## What to do
From the data, copy out every line in which the word "subsection" appears.

Dataset entries
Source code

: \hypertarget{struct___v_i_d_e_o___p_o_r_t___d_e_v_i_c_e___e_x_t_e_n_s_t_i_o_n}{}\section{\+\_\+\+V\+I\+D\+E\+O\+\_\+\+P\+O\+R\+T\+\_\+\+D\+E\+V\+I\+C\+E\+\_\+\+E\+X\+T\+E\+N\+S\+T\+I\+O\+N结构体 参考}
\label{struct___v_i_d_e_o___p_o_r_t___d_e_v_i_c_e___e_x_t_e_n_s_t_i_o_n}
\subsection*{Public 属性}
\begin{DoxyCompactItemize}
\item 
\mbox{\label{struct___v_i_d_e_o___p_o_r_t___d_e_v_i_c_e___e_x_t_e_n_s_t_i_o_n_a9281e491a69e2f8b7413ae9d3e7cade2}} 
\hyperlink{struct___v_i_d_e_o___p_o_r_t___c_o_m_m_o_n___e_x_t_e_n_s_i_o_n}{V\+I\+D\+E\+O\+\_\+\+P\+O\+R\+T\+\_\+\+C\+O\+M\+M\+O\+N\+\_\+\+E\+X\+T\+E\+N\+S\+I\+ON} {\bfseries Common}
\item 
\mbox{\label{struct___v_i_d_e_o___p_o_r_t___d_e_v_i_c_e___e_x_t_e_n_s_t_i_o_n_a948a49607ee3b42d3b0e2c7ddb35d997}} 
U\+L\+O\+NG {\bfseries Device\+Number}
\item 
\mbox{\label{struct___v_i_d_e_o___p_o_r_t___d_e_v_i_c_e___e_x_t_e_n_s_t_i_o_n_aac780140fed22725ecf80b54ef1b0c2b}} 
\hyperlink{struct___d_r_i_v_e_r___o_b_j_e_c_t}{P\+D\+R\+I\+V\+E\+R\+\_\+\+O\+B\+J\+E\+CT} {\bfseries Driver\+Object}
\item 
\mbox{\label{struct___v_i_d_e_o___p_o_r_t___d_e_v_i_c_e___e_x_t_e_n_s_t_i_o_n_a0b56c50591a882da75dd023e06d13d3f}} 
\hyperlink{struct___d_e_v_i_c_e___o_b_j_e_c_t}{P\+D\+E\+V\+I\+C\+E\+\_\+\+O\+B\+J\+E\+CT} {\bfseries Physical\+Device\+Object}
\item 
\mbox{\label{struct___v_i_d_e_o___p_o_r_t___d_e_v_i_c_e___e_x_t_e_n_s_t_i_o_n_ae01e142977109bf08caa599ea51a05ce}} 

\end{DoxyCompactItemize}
--
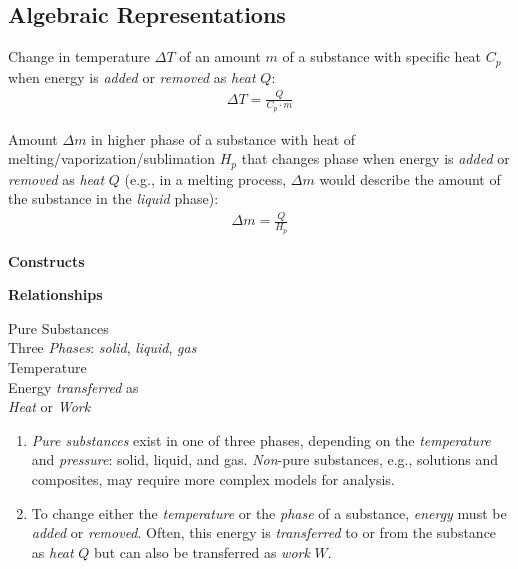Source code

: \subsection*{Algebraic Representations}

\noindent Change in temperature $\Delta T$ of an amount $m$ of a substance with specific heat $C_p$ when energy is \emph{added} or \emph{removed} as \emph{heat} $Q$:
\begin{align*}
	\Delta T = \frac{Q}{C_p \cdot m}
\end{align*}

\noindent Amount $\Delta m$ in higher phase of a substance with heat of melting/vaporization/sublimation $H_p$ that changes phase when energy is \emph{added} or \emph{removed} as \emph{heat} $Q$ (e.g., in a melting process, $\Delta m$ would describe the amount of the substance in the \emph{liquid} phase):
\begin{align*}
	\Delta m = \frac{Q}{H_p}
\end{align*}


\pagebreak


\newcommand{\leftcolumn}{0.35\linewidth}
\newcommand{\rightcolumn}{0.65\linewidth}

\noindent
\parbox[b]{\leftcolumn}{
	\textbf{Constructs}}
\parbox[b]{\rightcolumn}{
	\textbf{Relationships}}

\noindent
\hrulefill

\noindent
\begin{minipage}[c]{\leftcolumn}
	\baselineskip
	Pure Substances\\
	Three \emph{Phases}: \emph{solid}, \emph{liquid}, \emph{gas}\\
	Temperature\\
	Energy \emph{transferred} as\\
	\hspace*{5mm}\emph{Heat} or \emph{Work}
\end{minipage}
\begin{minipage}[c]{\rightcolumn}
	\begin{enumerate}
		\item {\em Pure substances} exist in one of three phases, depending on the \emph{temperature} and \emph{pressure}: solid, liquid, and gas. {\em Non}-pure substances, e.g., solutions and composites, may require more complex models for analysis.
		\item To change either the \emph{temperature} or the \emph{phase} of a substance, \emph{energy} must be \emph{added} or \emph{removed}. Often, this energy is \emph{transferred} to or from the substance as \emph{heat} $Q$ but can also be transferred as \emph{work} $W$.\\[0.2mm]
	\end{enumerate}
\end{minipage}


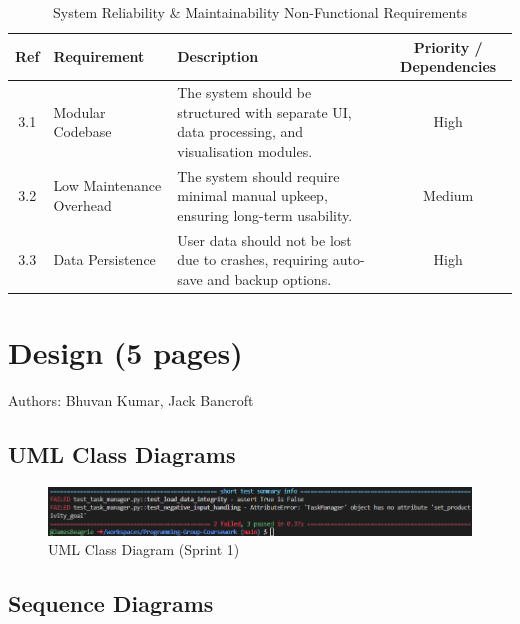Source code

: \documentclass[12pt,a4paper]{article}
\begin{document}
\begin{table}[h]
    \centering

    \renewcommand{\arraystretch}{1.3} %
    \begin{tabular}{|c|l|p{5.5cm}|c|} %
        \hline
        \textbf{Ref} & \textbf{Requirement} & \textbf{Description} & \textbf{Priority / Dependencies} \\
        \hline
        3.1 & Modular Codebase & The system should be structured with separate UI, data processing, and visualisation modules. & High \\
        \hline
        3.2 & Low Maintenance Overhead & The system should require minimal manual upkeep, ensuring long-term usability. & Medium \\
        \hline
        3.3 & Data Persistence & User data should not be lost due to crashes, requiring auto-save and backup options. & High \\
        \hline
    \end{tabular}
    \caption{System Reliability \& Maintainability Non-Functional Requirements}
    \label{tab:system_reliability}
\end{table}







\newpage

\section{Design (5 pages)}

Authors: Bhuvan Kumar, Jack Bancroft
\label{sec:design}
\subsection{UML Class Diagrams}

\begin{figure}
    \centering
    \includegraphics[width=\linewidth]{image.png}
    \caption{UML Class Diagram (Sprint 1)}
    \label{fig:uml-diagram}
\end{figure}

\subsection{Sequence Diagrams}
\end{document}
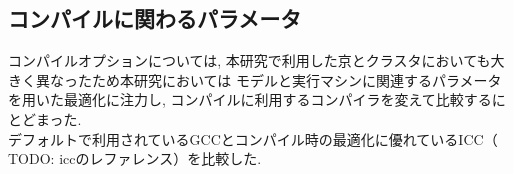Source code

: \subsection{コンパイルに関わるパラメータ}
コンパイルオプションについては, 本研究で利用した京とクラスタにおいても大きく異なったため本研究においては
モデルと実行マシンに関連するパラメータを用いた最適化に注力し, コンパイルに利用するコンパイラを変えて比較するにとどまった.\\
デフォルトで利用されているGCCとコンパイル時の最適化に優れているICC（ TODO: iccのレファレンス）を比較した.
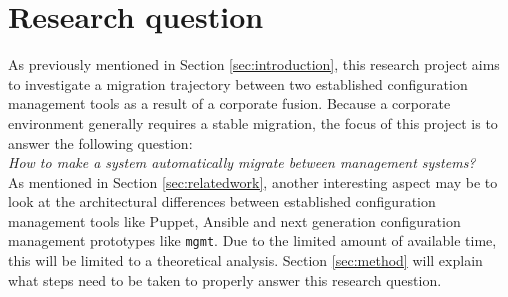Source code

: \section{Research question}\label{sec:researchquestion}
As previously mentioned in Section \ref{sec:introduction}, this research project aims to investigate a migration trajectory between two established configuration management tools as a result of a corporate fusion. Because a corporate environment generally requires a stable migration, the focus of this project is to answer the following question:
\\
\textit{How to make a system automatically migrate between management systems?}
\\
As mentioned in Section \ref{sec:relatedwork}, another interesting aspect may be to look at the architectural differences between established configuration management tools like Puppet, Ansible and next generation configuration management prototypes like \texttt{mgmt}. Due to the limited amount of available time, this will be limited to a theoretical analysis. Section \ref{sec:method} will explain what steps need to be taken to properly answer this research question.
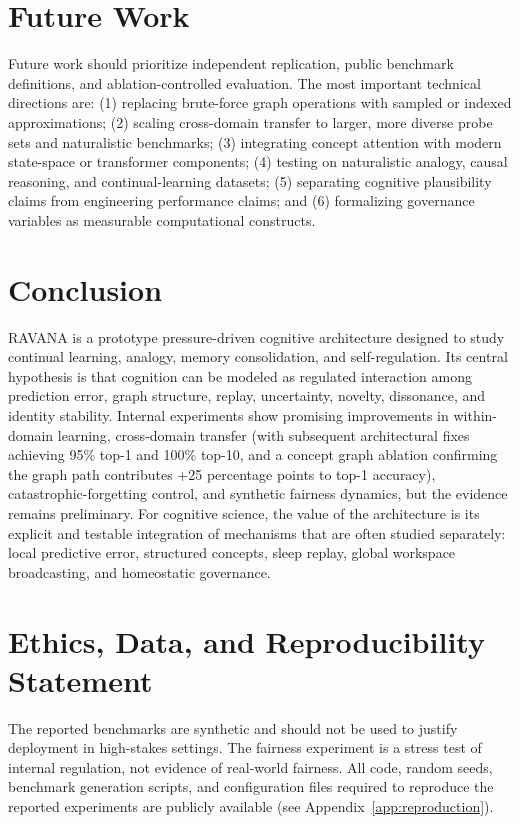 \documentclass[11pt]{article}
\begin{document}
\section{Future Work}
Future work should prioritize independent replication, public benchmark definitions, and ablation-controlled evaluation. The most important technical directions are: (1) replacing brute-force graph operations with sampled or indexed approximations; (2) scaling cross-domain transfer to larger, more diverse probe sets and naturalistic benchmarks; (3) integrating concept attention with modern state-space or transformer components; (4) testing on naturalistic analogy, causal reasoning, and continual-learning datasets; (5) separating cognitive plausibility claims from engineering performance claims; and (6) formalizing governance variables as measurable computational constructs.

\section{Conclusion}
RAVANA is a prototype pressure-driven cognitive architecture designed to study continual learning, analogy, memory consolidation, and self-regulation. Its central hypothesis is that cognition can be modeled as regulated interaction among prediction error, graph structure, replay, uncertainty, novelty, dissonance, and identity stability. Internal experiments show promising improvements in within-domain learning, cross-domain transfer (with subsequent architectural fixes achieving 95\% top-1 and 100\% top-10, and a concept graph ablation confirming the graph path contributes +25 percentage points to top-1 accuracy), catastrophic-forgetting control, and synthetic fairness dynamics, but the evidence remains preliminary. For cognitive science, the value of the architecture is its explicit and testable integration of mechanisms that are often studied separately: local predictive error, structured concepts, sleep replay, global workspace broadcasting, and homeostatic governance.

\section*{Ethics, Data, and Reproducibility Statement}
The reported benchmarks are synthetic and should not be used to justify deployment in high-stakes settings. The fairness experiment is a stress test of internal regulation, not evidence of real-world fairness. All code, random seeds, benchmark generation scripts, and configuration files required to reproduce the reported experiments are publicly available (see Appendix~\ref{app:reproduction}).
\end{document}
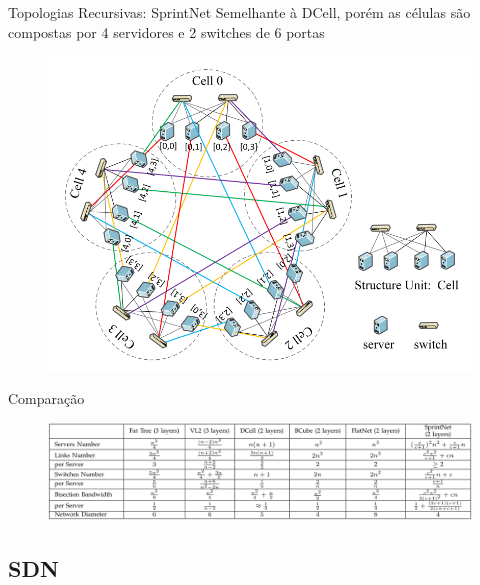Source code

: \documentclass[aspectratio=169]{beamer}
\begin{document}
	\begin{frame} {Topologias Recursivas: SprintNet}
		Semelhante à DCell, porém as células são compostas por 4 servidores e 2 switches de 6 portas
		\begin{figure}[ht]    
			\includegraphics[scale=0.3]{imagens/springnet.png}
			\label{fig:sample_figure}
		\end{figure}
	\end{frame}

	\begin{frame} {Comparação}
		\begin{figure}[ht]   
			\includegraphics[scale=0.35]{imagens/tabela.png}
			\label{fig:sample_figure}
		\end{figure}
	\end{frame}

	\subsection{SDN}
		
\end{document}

## Solution to this exercise
\subsection*{Public 属性}
: \subsection*{Algebraic Representations}
\subsection{UML Class Diagrams}
\subsection{Sequence Diagrams}
: \subsection{コンパイルに関わるパラメータ}
	\subsection{SDN}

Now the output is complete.